● About this exercise
Your task is to filter the data below down to the lines holding "dertler".

---- Supplied information

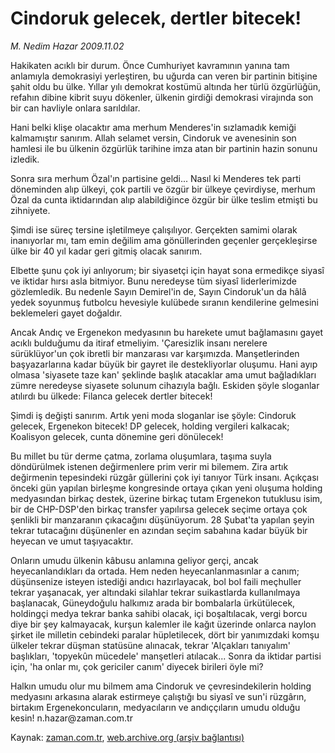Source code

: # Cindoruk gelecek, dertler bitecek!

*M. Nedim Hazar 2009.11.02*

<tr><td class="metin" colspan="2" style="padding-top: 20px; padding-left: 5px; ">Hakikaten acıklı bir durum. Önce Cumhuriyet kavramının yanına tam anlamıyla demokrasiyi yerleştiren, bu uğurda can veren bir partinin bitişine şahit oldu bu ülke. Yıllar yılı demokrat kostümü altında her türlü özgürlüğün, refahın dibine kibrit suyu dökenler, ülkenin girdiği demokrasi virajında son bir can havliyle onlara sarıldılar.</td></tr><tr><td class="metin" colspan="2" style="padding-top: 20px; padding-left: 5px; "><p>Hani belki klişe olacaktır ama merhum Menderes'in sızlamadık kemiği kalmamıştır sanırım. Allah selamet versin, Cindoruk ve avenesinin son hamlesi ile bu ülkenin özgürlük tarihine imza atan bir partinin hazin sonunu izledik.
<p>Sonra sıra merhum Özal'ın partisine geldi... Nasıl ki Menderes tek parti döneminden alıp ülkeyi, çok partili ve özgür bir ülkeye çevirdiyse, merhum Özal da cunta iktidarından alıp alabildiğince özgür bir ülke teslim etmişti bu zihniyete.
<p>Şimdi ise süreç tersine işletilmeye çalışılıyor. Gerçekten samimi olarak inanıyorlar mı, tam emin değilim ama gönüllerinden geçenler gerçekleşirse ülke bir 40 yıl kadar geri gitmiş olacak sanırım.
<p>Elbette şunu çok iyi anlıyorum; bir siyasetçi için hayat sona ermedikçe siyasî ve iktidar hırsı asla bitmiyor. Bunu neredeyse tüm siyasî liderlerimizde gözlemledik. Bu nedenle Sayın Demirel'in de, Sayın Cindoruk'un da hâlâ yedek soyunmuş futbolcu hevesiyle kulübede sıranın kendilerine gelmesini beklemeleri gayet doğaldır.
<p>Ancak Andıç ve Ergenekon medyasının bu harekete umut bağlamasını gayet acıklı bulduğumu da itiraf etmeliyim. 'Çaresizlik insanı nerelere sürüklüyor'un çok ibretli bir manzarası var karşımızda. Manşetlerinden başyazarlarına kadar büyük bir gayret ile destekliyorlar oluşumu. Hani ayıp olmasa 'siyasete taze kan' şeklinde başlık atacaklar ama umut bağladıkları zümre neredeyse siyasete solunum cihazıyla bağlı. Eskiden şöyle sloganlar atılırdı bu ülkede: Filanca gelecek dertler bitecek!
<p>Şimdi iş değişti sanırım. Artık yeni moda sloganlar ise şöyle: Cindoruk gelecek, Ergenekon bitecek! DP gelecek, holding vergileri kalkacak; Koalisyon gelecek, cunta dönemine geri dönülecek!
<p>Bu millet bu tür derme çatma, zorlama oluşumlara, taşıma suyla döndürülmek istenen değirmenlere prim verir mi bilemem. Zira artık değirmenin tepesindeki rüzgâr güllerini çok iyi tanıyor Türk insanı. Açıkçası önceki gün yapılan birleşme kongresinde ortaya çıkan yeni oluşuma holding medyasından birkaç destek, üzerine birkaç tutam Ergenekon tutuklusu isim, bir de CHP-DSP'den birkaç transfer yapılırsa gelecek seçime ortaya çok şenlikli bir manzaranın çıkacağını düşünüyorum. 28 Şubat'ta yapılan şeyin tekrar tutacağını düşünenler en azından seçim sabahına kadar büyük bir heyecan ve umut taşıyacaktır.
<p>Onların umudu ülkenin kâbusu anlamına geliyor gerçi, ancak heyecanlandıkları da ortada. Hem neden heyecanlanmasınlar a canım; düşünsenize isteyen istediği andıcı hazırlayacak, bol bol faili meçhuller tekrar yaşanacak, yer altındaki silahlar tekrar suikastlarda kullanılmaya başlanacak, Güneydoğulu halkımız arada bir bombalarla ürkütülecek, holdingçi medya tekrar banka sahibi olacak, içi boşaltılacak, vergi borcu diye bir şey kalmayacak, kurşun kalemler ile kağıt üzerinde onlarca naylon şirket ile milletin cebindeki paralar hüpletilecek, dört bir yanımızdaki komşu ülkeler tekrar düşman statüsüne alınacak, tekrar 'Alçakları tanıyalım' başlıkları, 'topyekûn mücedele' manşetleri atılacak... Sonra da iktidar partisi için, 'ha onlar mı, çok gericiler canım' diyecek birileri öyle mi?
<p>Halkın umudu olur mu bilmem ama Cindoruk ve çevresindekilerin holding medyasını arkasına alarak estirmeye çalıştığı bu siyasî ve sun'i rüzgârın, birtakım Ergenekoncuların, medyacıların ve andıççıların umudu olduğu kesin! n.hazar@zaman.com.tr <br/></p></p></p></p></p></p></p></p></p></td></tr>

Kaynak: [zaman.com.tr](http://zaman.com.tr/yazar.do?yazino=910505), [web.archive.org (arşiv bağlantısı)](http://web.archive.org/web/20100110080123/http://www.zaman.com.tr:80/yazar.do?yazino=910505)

--------

● Answer section
: # Cindoruk gelecek, dertler bitecek!
<p>Ancak Andıç ve Ergenekon medyasının bu harekete umut bağlamasını gayet acıklı bulduğumu da itiraf etmeliyim. 'Çaresizlik insanı nerelere sürüklüyor'un çok ibretli bir manzarası var karşımızda. Manşetlerinden başyazarlarına kadar büyük bir gayret ile destekliyorlar oluşumu. Hani ayıp olmasa 'siyasete taze kan' şeklinde başlık atacaklar ama umut bağladıkları zümre neredeyse siyasete solunum cihazıyla bağlı. Eskiden şöyle sloganlar atılırdı bu ülkede: Filanca gelecek dertler bitecek!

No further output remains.